▸ DIRECTIONS FOR THIS TASK
The records must be duplicated exactly, with every picture left out.

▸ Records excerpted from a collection
╔══

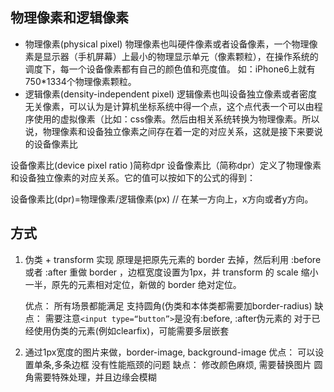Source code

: ## 物理像素和逻辑像素
- 物理像素(physical pixel)
物理像素也叫硬件像素或者设备像素，一个物理像素是显示器（手机屏幕）上最小的物理显示单元（像素颗粒），在操作系统的调度下，每一个设备像素都有自己的颜色值和亮度值。 如：iPhone6上就有750*1334个物理像素颗粒。
- 逻辑像素(density-independent pixel)
逻辑像素也叫设备独立像素或者密度无关像素，可以认为是计算机坐标系统中得一个点，这个点代表一个可以由程序使用的虚拟像素（比如：css像素。然后由相关系统转换为物理像素。所以说，物理像素和设备独立像素之间存在着一定的对应关系，这就是接下来要说的设备像素比

设备像素比(device pixel ratio )简称dpr
设备像素比（简称dpr）定义了物理像素和设备独立像素的对应关系。它的值可以按如下的公式的得到：

设备像素比(dpr)=物理像素/逻辑像素(px) // 在某一方向上，x方向或者y方向。
 
## 方式
1. 伪类 + transform 实现
   原理是把原先元素的 border 去掉，然后利用 :before 或者 :after 重做 border ，边框宽度设置为1px，并 transform 的 scale 缩小一半，原先的元素相对定位，新做的 border 绝对定位。

    优点：
        所有场景都能满足
        支持圆角(伪类和本体类都需要加border-radius)
    缺点：
        需要注意`<input type=“button”>`是没有:before, :after伪元素的
        对于已经使用伪类的元素(例如clearfix)，可能需要多层嵌套

1. 通过1px宽度的图片来做，border-image, background-image
    优点：
        可以设置单条,多条边框
        没有性能瓶颈的问题
    缺点：
        修改颜色麻烦, 需要替换图片
        圆角需要特殊处理，并且边缘会模糊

╚══

▸ REPLY
Source code

: ## 物理像素和逻辑像素
- 物理像素(physical pixel)
物理像素也叫硬件像素或者设备像素，一个物理像素是显示器（手机屏幕）上最小的物理显示单元（像素颗粒），在操作系统的调度下，每一个设备像素都有自己的颜色值和亮度值。 如：iPhone6上就有750*1334个物理像素颗粒。
- 逻辑像素(density-independent pixel)
逻辑像素也叫设备独立像素或者密度无关像素，可以认为是计算机坐标系统中得一个点，这个点代表一个可以由程序使用的虚拟像素（比如：css像素。然后由相关系统转换为物理像素。所以说，物理像素和设备独立像素之间存在着一定的对应关系，这就是接下来要说的设备像素比

设备像素比(device pixel ratio )简称dpr
设备像素比（简称dpr）定义了物理像素和设备独立像素的对应关系。它的值可以按如下的公式的得到：

设备像素比(dpr)=物理像素/逻辑像素(px) // 在某一方向上，x方向或者y方向。
 
## 方式
1. 伪类 + transform 实现
   原理是把原先元素的 border 去掉，然后利用 :before 或者 :after 重做 border ，边框宽度设置为1px，并 transform 的 scale 缩小一半，原先的元素相对定位，新做的 border 绝对定位。

    优点：
        所有场景都能满足
        支持圆角(伪类和本体类都需要加border-radius)
    缺点：
        需要注意`<input type=“button”>`是没有:before, :after伪元素的
        对于已经使用伪类的元素(例如clearfix)，可能需要多层嵌套

1. 通过1px宽度的图片来做，border-image, background-image
    优点：
        可以设置单条,多条边框
        没有性能瓶颈的问题
    缺点：
        修改颜色麻烦, 需要替换图片
        圆角需要特殊处理，并且边缘会模糊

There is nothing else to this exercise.